Noreen O’Donnell is in a similar situation. She is a natural resources graduate from Ohio State University, and her job is trying to plant trees as part of a long-term strategy of turning the dry savannah region green. Trees send moisture into the atmosphere; they also reflect less sunlight skyward, giving clouds a better chance of forming and hopefully increasing the amount of rainfall. Trees also enrich the soil with nitrogen.

But Noreen has no Togolese counterpart, and there’s no assurance a local person will take over her job when she leaves this fall. And like  Garth, Peace Corps isn’t replacing her.

Throughout this return visit to northern Togo, I had been struck by the lack of continuity of Peace Corps programs. In Lome, Greg Austreng, the Peace Corps’s associate director for rural development for 12 years, confessed ignorance of our model school with its low, airy walls and standardized construction.

“I came here in 1978, and I’ve never heard  of prefab pillars,” Austreng said. “I’ve never heard of this model school you’re talking about. Peace Corps doesn’t build schools anymore. The U.S. Embassy says the Togolese don’t really need more schools.”

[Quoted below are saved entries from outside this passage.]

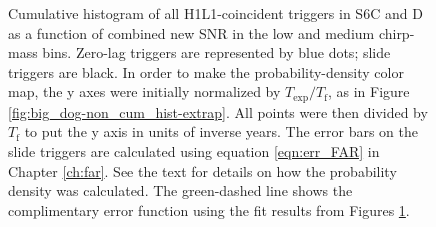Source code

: \begin{figure}[p]
\center
{}
\caption{Cumulative histogram of all H1L1-coincident triggers in S6C and D as a function
of combined new \ac{SNR} in the low and medium chirp-mass bins. Zero-lag
triggers are represented by blue dots; slide triggers are black. In order to
make the probability-density color map, the y axes were initially normalized by
$T_{\mathrm{exp}}/T_{\mathrm{f}}$, as in Figure
\ref{fig:big_dog-non_cum_hist-extrap}. All points were then divided by
$T_{\mathrm{f}}$ to put the y axis in units of inverse years. The error bars on
the slide triggers are calculated using equation \ref{eqn:err_FAR} in Chapter
\ref{ch:far}. See the text for details on how the probability density was
calculated. The green-dashed line shows the complimentary error function using
the fit results from Figures \ref{fig:big_dog-cum_hist-extrap}.}
\label{fig:big_dog-cum_hist-extrap}
\end{figure}


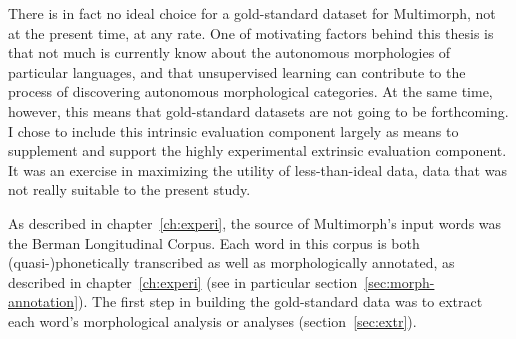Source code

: There is in fact no ideal choice for a gold-standard dataset for Multimorph, 
not at the present time, at any rate. One of motivating factors behind this 
thesis is that not much is currently know about the autonomous morphologies 
of particular languages, and that unsupervised learning can contribute to the 
process of discovering autonomous morphological categories. At the same time, 
however, this means that gold-standard datasets are not going to be forthcoming. 
I chose to include this intrinsic evaluation component largely as means 
to supplement and support the highly experimental extrinsic evaluation 
component.  It was an exercise in maximizing the utility of less-than-ideal data, data that was not really
suitable to the present study.

As described in chapter~\ref{ch:experi}, the source of Multimorph's input words was the 
Berman Longitudinal Corpus. Each word in this corpus is both (quasi-)phonetically transcribed as well as morphologically annotated, as described in chapter~\ref{ch:experi} (see in particular section~\ref{sec:morph-annotation}).
The first step in 
building the gold-standard data was to extract each word's morphological analysis 
or analyses (section~\ref{sec:extr}). 

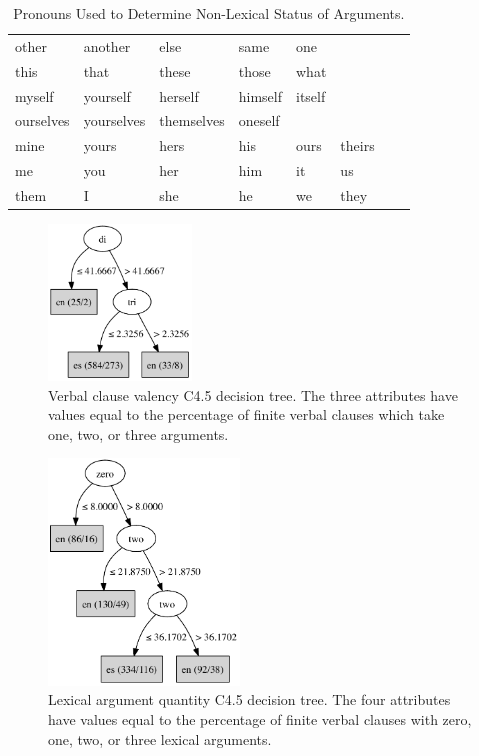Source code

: \documentclass[main.tex]{subfiles}
\begin{document}
\begin{table}[ht]
\small
\centering
\caption{Pronouns Used to Determine Non-Lexical Status of Arguments.}
\begin{tabular}{ l l l l l l l l }
\toprule

other & another & else & same & one \\
this & that & these & those & what \\
myself & yourself & herself & himself & itself \\
ourselves & yourselves &themselves & oneself \\
mine & yours & hers & his & ours & theirs \\
me & you & her & him & it & us \\
them & I & she & he & we & they \\

\bottomrule
\end{tabular}
\label{table:pronouns}
\end{table}


\begin{figure}[ht]
\centering
\caption{Verbal clause valency C4.5 decision tree. The three attributes have values equal to the percentage of finite verbal clauses which take one, two, or three arguments.}
\label{fig:c4.5-val}
\includegraphics[width=1.5in]{c45-val.pdf}
\end{figure}

\begin{figure}[ht]
\centering
\caption{Lexical argument quantity C4.5 decision tree. The four attributes have values equal to the percentage of finite verbal clauses with zero, one, two, or three lexical arguments.}
\label{fig:c4.5-num-lex}
\includegraphics[width=2in]{c45-num-lex.pdf}
\end{figure}
\end{document}
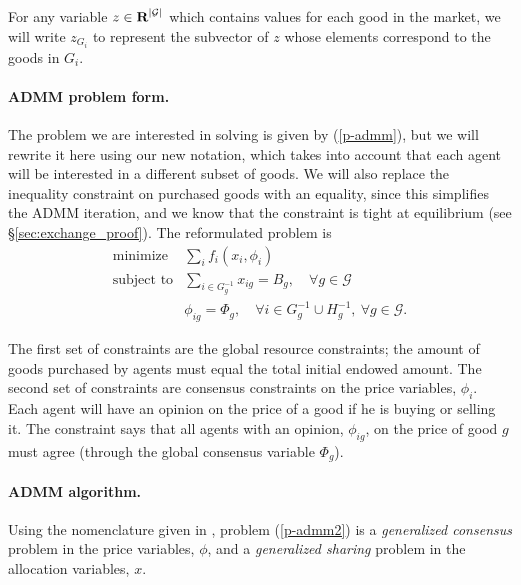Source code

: \documentclass[12pt]{article}
\begin{document}
For any variable $z \in {\mbox{\bf R}}^{|\mathcal{G}|}$ which contains values for
each good in the market, we will write $z_{G_i}$ to represent the subvector
of $z$ whose elements correspond to the goods in $G_i$.

\paragraph{ADMM problem form.}

The problem we are interested in solving is given by (\ref{p-admm}), but we
will rewrite it here using our new notation, which takes into account that each
agent will be interested in a different subset of goods. We will also replace
the inequality constraint on purchased goods with an equality, since this
simplifies the ADMM iteration, and we know that the constraint is tight at
equilibrium (see \S\ref{sec:exchange_proof}). The reformulated problem is
\begin{equation}
\begin{array}{ll}
\mbox{minimize} & \sum_i f_i(x_i, \phi_i) \\
\mbox{subject to} & \sum\limits_{i \in G^{-1}_g} x_{ig} = B_g,\quad \forall g \in \mathcal{G}\\
& \phi_{ig} = \Phi_g,\quad \forall i \in G^{-1}_g \cup H^{-1}_g,\ \forall g \in \mathcal{G}.
\end{array}
\label{p-admm2}
\end{equation}

The first set of constraints are the global resource constraints; the amount of
goods purchased by agents must equal the total initial endowed amount. The
second set of constraints are consensus constraints on the price variables,
$\phi_i$. Each agent will have an opinion on the price of a good if he is
buying or selling it. The constraint says that all agents with an opinion,
$\phi_{ig}$, on the price of good $g$ must agree (through the global
consensus variable $\Phi_g$).


\paragraph{ADMM algorithm.}

Using the nomenclature given in \cite{boyd2011distributed}, problem
(\ref{p-admm2}) is a \emph{generalized consensus} problem in the price variables,
$\phi$, and a \emph{generalized sharing} problem in the allocation variables, $x$.
\end{document}
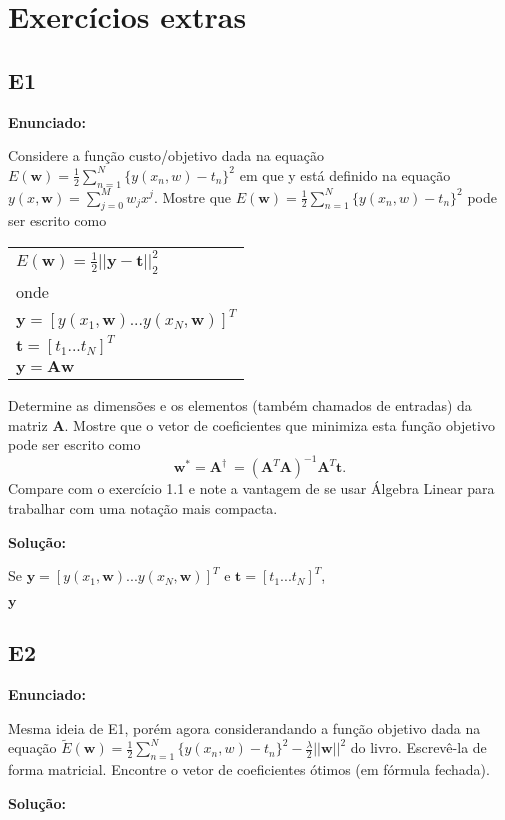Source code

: \section{Exercícios extras}

\subsection{E1}
\textbf{Enunciado:} \par
Considere a função custo/objetivo dada na equação $E(\textbf{w})=\frac{1}{2}\sum_{n=1}^{N} \{y(x_n,w)-t_n\}^2$ em que y está definido na equação $y(x,\boldsymbol{w}) = \sum_{j=0}^{M} w_jx^j$. Mostre que $E(\textbf{w})=\frac{1}{2}\sum_{n=1}^{N} \{y(x_n,w)-t_n\}^2$ pode ser escrito como
\begin{center}
    \begin{tabular}{l}
        $E(\boldsymbol{w}) = \frac{1}{2}||\boldsymbol{y}-\boldsymbol{t}||^2_2$  \\
        onde \\
        $\boldsymbol{y} = [y(x_1,\boldsymbol{w})...y(x_N,\boldsymbol{w})]^T$\\
        $\boldsymbol{t}=[t_1...t_N]^T$\\
        $\boldsymbol{y} = \boldsymbol{A} \boldsymbol{w}$
    \end{tabular}       
\end{center}
Determine as dimensões e os elementos (também chamados de entradas) da matriz $\boldsymbol{A}$. Mostre que o vetor de coeficientes que minimiza esta função objetivo pode ser escrito como
\begin{equation*}
    \boldsymbol{w}^{*} = \boldsymbol{A}^\dagger\ = (\boldsymbol{A}^T\boldsymbol{A})^{-1}\boldsymbol{A}^T\boldsymbol{t}.
\end{equation*}
Compare com o exercício 1.1 e note a vantagem de se usar Álgebra Linear para trabalhar com uma notação mais compacta.
\newline \par
\textbf{Solução:}

Se $\boldsymbol{y} = [y(x_1,\boldsymbol{w})...y(x_N,\boldsymbol{w})]^T$
e  $\boldsymbol{t} = [t_1...t_N]^T$,

$ \boldsymbol{y} $


\subsection{E2}
\textbf{Enunciado:} \par
Mesma ideia de E1, porém agora considerandando a função objetivo dada na equação $\tilde{E}(\textbf{w})=\frac{1}{2}\sum_{n=1}^{N} \{y(x_n,w)-t_n\}^2-\frac{\lambda}{2}||\boldsymbol{w}||^2$ do livro. Escrevê-la de forma matricial. Encontre o vetor de coeficientes ótimos (em fórmula fechada).
\newline \par
\textbf{Solução:}

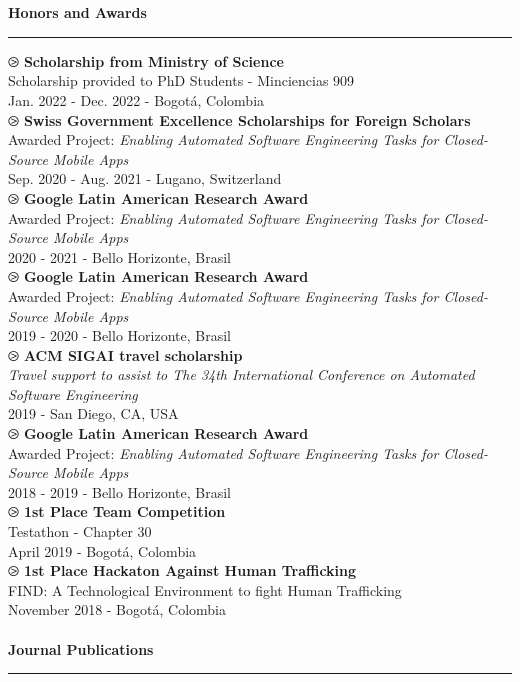 \documentclass[letterpaper,11pt,oneside]{article}
\begin{document}
\\ \\
\noindent \Large{\textbf{Honors and Awards}} \\
\vspace{-2ex}
\hrule 
\normalsize
\vspace{2ex}
\noindent $\ogreaterthan$ \textbf{Scholarship from Ministry of Science } \\
Scholarship provided to PhD Students - Minciencias 909\\
Jan. 2022 - Dec. 2022 - Bogot\'a, Colombia \\
\noindent $\ogreaterthan$ \textbf{Swiss Government Excellence Scholarships for Foreign Scholars} \\
Awarded Project: \textit{Enabling Automated Software Engineering Tasks for Closed-Source Mobile Apps}\\
Sep. 2020 - Aug. 2021 - Lugano, Switzerland \\
\noindent $\ogreaterthan$ \textbf{Google Latin American Research Award} \\
Awarded Project: \textit{Enabling Automated Software Engineering Tasks for Closed-Source Mobile Apps}\\
2020 - 2021 - Bello Horizonte, Brasil \\
\noindent $\ogreaterthan$ \textbf{Google Latin American Research Award} \\
Awarded Project: \textit{Enabling Automated Software Engineering Tasks for Closed-Source Mobile Apps}\\
2019 - 2020 - Bello Horizonte, Brasil \\
\noindent $\ogreaterthan$ \textbf{ACM SIGAI travel scholarship} \\
\textit{Travel support to assist to The 34th International Conference on Automated Software Engineering }\\
2019 - San Diego, CA, USA \\
\noindent $\ogreaterthan$ \textbf{Google Latin American Research Award} \\
Awarded Project: \textit{Enabling Automated Software Engineering Tasks for Closed-Source Mobile Apps}\\
2018 - 2019 - Bello Horizonte, Brasil \\
\noindent $\ogreaterthan$ \textbf{1st Place Team Competition} \\
Testathon - Chapter 30\\
April 2019 - Bogotá, Colombia \\
\noindent $\ogreaterthan$ \textbf{1st Place Hackaton Against Human Trafficking} \\
FIND: A Technological Environment to fight Human Trafficking\\
November 2018 - Bogotá, Colombia \\
\\
\noindent \Large{\textbf{Journal Publications}} \\
\vspace{-2ex}
\hrule 
\normalsize
\vspace{0.5cm}
\end{document}

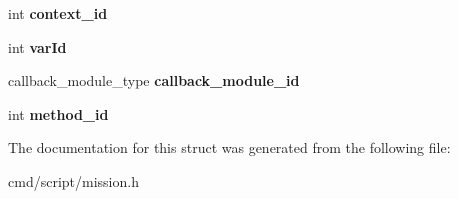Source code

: \begin{DoxyCompactItemize}
\item 
int {\bfseries context\+\_\+id}\hypertarget{structmissionNode_1_1script__t_abd2e22c99f3131540ee17ef802f275d2}{}\label{structmissionNode_1_1script__t_abd2e22c99f3131540ee17ef802f275d2}

\item 
int {\bfseries var\+Id}\hypertarget{structmissionNode_1_1script__t_a47f4f1ab56ac0c9b87c0dbee117db9b1}{}\label{structmissionNode_1_1script__t_a47f4f1ab56ac0c9b87c0dbee117db9b1}

\item 
callback\+\_\+module\+\_\+type {\bfseries callback\+\_\+module\+\_\+id}\hypertarget{structmissionNode_1_1script__t_a42e997676f862104ba80213744845af1}{}\label{structmissionNode_1_1script__t_a42e997676f862104ba80213744845af1}

\item 
int {\bfseries method\+\_\+id}\hypertarget{structmissionNode_1_1script__t_ae4b2c256341aaad226e82337b8d917b6}{}\label{structmissionNode_1_1script__t_ae4b2c256341aaad226e82337b8d917b6}

\end{DoxyCompactItemize}


The documentation for this struct was generated from the following file\+:\begin{DoxyCompactItemize}
\item 
cmd/script/mission.\+h\end{DoxyCompactItemize}
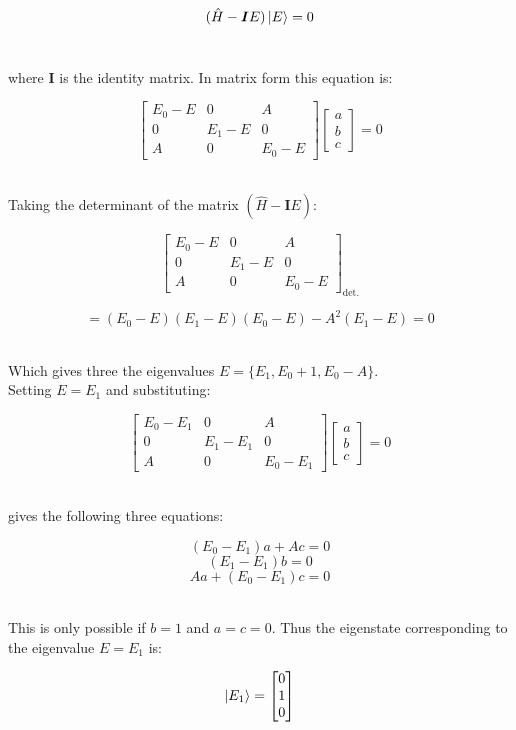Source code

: \documentclass[9pt]{extarticle}
\renewcommand{\v}[1]{{\bm #1}}
\begin{document}
\begin{multicols*}{2}
$$(\hat H - \v I E ) \ket E = 0$$ \ 

where $\v I$ is the identity matrix. In matrix form this equation is: 

$$
\begin{bmatrix}
	E_0 - E & 0 & A \\ 
	0 & E_1 - E & 0 \\ 
	A & 0 & E_0 - E
\end{bmatrix}
\begin{bmatrix} a \\ b \\ c 
\end{bmatrix} = 0
$$ \ 

Taking the determinant of the matrix $(\hat H - \v I E)$: 

$$
\begin{bmatrix}
        E_0 - E & 0 & A \\ 
        0 & E_1 - E & 0 \\ 
        A & 0 & E_0 - E
\end{bmatrix}_{\text{det.}}
$$ 

$$= (E_0 - E)(E_1 - E)(E_0 - E) - A^2 (E_1 - E) = 0$$ \ 

Which gives three the eigenvalues $E = \{ E_1, E_0+1, E_0-A \}$. \\ 

Setting $E = E_1$ and substituting:

$$
\begin{bmatrix}
        E_0 - E_1 & 0 & A \\ 
        0 & E_1 - E_1 & 0 \\ 
        A & 0 & E_0 - E_1
\end{bmatrix}
\begin{bmatrix}
	a \\ b \\ c
\end{bmatrix}
=0
$$ \ 

gives the following three equations: 

$$(E_0 - E_1)a + Ac = 0$$
$$(E_1 - E_1)b = 0$$
$$Aa + (E_0-E_1)c = 0$$ \ 

This is only possible if $b = 1$ and $a = c = 0$. Thus the eigenstate corresponding to the eigenvalue $E = E_1$ is:

$$\ket{E_1} = \begin{bmatrix}
        0 \\ 1 \\ 0
\end{bmatrix}
$$ \ 


\end{multicols*}
\end{document}
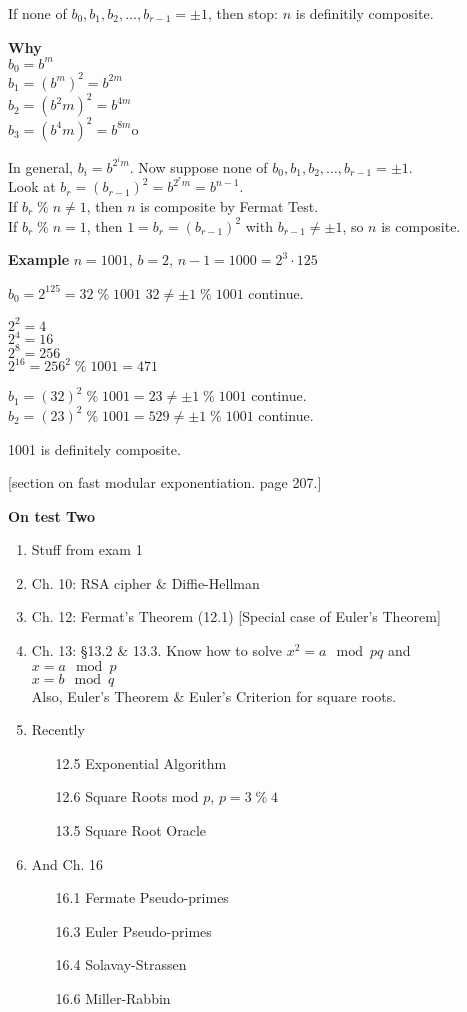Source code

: If none of $b_0,b_1,b_2,\ldots,b_{r-1} = \pm 1$, then stop: $n$ is definitily composite.

\textbf{Why}\\
$b_0 = b^m$\\
$b_1 = (b^m)^2 = b^{2m}$\\
$b_2 = (b^2m)^2 = b^{4m}$\\
$b_3 = (b^4m)^2 = b^{8m}$o

In general, $b_i = b^{2^i m}$. Now suppose none of $b_0,b_1,b_2,\ldots,b_{r-1} = \pm 1$.\\
Look at $b_r = (b_{r-1})^2 = b^{2^r m} = b^{n-1}$.\\
If $b_r \;\%\; n \neq 1$, then $n$ is composite by Fermat Test.\\
If $b_r \;\%\; n = 1$, then $1 = b_r = (b_{r-1})^2$ with $b_{r-1} \neq \pm 1$, so $n$ is composite.

\textbf{Example} $n = 1001$, $b = 2$, $n-1 = 1000 = 2^3 \cdot 125$

$b_0 = 2^{125} = 32 \;\%\; 1001$ \quad $32 \neq \pm 1 \;\%\; 1001$ continue.

$2^2 = 4$\\
$2^4 = 16$\\
$2^8 = 256$\\
$2^16 = 256^2 \;\%\; 1001 = 471$

$b_1 = (32)^2 \;\%\; 1001 = 23 \neq \pm 1 \;\%\; 1001$ continue.\\
$b_2 = (23)^2 \;\%\; 1001 = 529 \neq \pm 1 \;\%\; 1001$ continue.

1001 is definitely composite.

[section on fast modular exponentiation. page 207.]

\textbf{On test Two}
\begin{enumerate}
\item Stuff from exam 1
\item Ch. 10: RSA cipher \& Diffie-Hellman
\item Ch. 12: Fermat's Theorem (12.1) [Special case of Euler's Theorem]
\item Ch. 13: \S 13.2 \& 13.3. Know how to solve $x^2 = a \mod pq$ and \\
$x = a \mod p$\\
$x = b \mod q$\\
Also, Euler's Theorem \& Euler's Criterion for square roots.
\item Recently
	\begin{enumerate}
	\item[12.5] Exponential Algorithm
	\item[12.6] Square Roots mod $p$, $p = 3 \;\%\; 4$
	\item[13.5] Square Root Oracle
	\end{enumerate}
\item And Ch. 16
	\begin{enumerate}
	\item[16.1] Fermate Pseudo-primes
	\item[16.3] Euler Pseudo-primes
	\item[16.4] Solavay-Strassen
	\item[16.6] Miller-Rabbin
	\end{enumerate}
\end{enumerate}

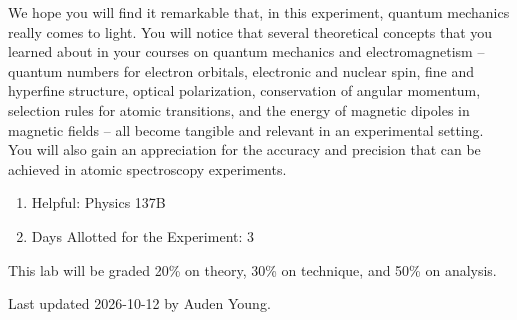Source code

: \documentclass{../lab}
\begin{document}
We hope you will find it remarkable that, in this experiment, quantum mechanics really comes to light.  You will notice that several theoretical concepts that you learned about in your courses on quantum mechanics and electromagnetism -- quantum numbers for electron orbitals, electronic and nuclear spin,  fine and hyperfine structure, optical polarization, conservation of angular momentum, selection rules for atomic transitions, and the energy of magnetic dipoles in magnetic fields -- all become tangible and relevant in an experimental setting.  You will also gain an appreciation for the accuracy and precision that can be achieved in atomic spectroscopy experiments.


\begin{enumerate}
    \item Helpful: Physics 137B

  \item Days Allotted for the Experiment: 3

\end{enumerate}

This lab will be graded 20\% on theory, 30\% on technique, and 50\% on analysis. 

Last updated 2026-10-12 by Auden Young.


\end{document}
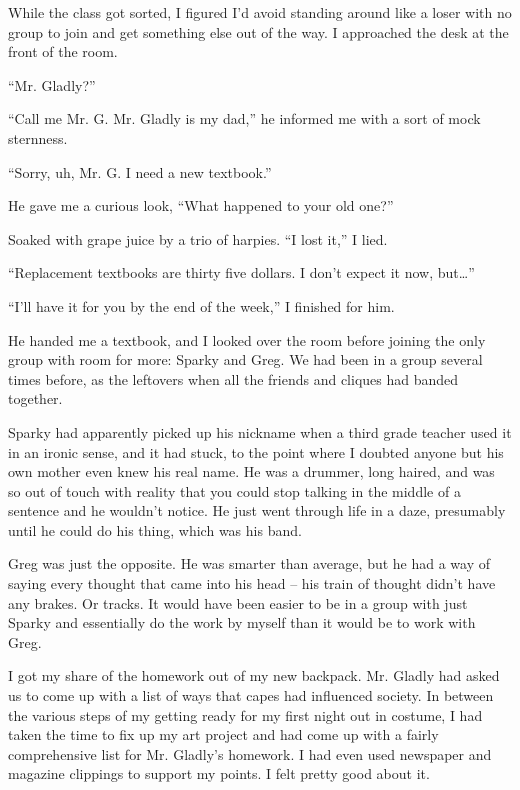 While the class got sorted, I figured I'd avoid standing around like a loser with no group to join and get something else out of the way. I approached the desk at the front of the room.



``Mr. Gladly?''



``Call me Mr. G.  Mr. Gladly is my dad,'' he informed me with a sort of mock sternness.



``Sorry, uh, Mr. G.  I need a new textbook.''



He gave me a curious look, ``What happened to your old one?''



Soaked with grape juice by a trio of harpies.  ``I lost it,'' I lied.



``Replacement textbooks are thirty five dollars.  I don't expect it now, but\ldots''



``I'll have it for you by the end of the week,'' I finished for him.



He handed me a textbook, and I looked over the room before joining the only group with room for more: Sparky and Greg.  We had been in a group several times before, as the leftovers when all the friends and cliques had banded together.



Sparky had apparently picked up his nickname when a third grade teacher used it in an ironic sense, and it had stuck, to the point where I doubted anyone but his own mother even knew his real name.  He was a drummer, long haired, and was so out of touch with reality that you could stop talking in the middle of a sentence and he wouldn't notice.  He just went through life in a daze, presumably until he could do his thing, which was his band.



Greg was just the opposite.  He was smarter than average, but he had a way of saying every thought that came into his head – his train of thought didn't have any brakes.  Or tracks.  It would have been easier to be in a group with just Sparky and essentially do the work by myself than it would be to work with Greg.



I got my share of the homework out of my new backpack.  Mr. Gladly had asked us to come up with a list of ways that capes had influenced society.  In between the various steps of my getting ready for my first night out in costume, I had taken the time to fix up my art project and had come up with a fairly comprehensive list for Mr. Gladly's homework.  I had even used newspaper and magazine clippings to support my points.  I felt pretty good about it.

In the village of Korbongou, where my wife, Karen, first based her regional health education program, I found Shirley Zylstra living in a small house, the new Peace Corps health educator. Though her  mission was identical to Karen’s, she had no indication anyone had preceded her in the small village, and no idea what had happened to the textbooks Karen and her colleagues had developed in the early  ’70s.

Mike Squires, a volunteer planting gardens at Dapango area schools, told me that Lome Peace Corps officials don’t keep files, don’t always require volunteers to write reports on projects and  thus have no consistent way of tracking what Peace Corps has accomplished in Togo. Robert Nicolas, the corps’ current director in Togo, conceded as much, but said he has ordered that records be retained.

“There is no history of our educational activities,” commiserated Nicolas, who was coming to the end of a three-year stint in Togo when I visited him in Lome. “You can’t tell me Peace Corps has invested  25 years and millions of dollars just for lots of goodwill. As an institution, we have nothing to show for it. For instance, Peace Corps has been doing agricultural extension for years and years, but  ag records are a dark hole. Since I arrived, we’ve been keeping records on health programs, but there’s zero before.”

But the record-keeping problem is more profound than simple amnesia about individual  buildings or programs. At one point, I wanted to find out exactly what I put down on my application as my reason for wanting to join Peace Corps. The agency’s Washington office told me it destroys volunteers’ files four years after they leave. As far as Peace Corps was concerned, I had never existed.

The scant information on extinct programs makes it hard to find out why they were phased out. Why, for  instance, has Peace Corps decided not to build schools?

Austreng told me schools are expensive, costing $9,000 to $10,000 apiece.

They were running around $2,000 each in 1974. Taking inflation  into account, $10,000 for a three-classroom school sounded about right. It also sounded like a pretty good deal.

I don’t believe that Togo has no further need of schools. I saw schools with their  roofs caved in, schools with their roofs blown off, schools with thatched roofs and no walls. Since I was there, Togo’s population has doubled.

There must be twice the need for schools now as there was  in 1974. Or would Peace Corps’ current administrators maintain that the schools we built weren’t really needed then? If so, then why did Peace Corps train me and dozens of other young men to build schools?  Why provide us motorcycles, grants and send us to battle local corruption and infernal heat, flies, malaria and tapeworms?

FOR SOME TIME NOW, Garth has been chewing on a remark a high- level Peace Corps  functionary from Washington made to volunteers in Togo.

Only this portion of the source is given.